Given data:
--------------------------------------------------
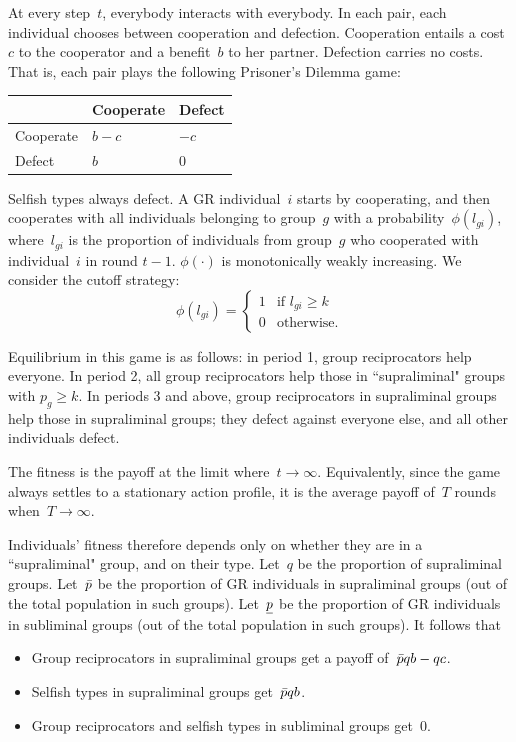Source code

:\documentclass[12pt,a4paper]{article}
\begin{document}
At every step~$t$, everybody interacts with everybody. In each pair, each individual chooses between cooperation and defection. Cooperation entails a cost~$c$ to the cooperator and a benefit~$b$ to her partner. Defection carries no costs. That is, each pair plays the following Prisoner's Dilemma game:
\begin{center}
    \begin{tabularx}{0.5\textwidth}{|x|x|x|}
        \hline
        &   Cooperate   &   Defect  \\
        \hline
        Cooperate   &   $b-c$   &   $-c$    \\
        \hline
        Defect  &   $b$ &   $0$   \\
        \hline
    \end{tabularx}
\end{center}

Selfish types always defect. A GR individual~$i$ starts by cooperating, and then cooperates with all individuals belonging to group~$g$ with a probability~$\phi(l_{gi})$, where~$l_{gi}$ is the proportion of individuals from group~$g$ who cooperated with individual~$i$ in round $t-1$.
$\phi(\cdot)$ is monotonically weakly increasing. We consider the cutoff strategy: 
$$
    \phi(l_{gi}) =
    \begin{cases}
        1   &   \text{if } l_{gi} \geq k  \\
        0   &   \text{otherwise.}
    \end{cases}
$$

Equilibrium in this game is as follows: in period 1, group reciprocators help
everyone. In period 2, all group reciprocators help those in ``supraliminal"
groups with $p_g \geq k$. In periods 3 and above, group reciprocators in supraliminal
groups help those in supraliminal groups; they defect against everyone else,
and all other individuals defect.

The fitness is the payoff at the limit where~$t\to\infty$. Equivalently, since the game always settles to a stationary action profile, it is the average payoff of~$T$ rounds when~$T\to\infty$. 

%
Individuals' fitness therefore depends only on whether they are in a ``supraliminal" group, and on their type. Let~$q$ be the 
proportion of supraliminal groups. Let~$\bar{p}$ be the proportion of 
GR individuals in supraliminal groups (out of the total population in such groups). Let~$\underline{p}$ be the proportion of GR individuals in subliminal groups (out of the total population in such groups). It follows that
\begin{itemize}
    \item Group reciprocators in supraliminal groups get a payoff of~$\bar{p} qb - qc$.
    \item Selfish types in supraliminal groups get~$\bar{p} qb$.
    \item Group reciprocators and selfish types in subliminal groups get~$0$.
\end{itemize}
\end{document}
--------------------------------------------------
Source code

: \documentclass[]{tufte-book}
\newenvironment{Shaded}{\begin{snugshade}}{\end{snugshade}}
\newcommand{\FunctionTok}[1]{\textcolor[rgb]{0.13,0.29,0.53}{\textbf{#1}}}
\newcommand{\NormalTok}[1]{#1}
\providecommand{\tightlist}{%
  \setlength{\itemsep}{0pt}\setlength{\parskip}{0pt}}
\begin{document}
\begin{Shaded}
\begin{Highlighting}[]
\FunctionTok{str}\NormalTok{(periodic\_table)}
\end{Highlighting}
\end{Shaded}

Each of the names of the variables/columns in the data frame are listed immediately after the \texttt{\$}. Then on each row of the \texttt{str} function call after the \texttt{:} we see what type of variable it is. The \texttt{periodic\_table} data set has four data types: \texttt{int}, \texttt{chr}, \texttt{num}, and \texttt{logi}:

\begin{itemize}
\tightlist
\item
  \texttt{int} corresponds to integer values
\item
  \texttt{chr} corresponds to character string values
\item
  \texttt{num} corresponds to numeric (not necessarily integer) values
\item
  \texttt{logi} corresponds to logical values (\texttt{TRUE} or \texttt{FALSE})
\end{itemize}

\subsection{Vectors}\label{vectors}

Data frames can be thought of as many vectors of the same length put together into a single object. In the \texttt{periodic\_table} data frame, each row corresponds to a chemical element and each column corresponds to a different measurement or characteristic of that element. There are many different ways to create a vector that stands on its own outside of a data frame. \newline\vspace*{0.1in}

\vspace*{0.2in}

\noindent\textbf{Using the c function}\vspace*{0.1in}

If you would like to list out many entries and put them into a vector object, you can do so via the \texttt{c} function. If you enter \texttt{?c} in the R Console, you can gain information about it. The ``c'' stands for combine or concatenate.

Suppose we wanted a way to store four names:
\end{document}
--------------------------------------------------
What needs to be done:
The required output is the stretch of entries above from the line containing "Selfish types always" through the line containing "groups help those", reproduced exactly.

Final answer:
Selfish types always defect. A GR individual~$i$ starts by cooperating, and then cooperates with all individuals belonging to group~$g$ with a probability~$\phi(l_{gi})$, where~$l_{gi}$ is the proportion of individuals from group~$g$ who cooperated with individual~$i$ in round $t-1$.
$\phi(\cdot)$ is monotonically weakly increasing. We consider the cutoff strategy: 
$$
    \phi(l_{gi}) =
    \begin{cases}
        1   &   \text{if } l_{gi} \geq k  \\
        0   &   \text{otherwise.}
    \end{cases}
$$

Equilibrium in this game is as follows: in period 1, group reciprocators help
everyone. In period 2, all group reciprocators help those in ``supraliminal"
groups with $p_g \geq k$. In periods 3 and above, group reciprocators in supraliminal
groups help those in supraliminal groups; they defect against everyone else,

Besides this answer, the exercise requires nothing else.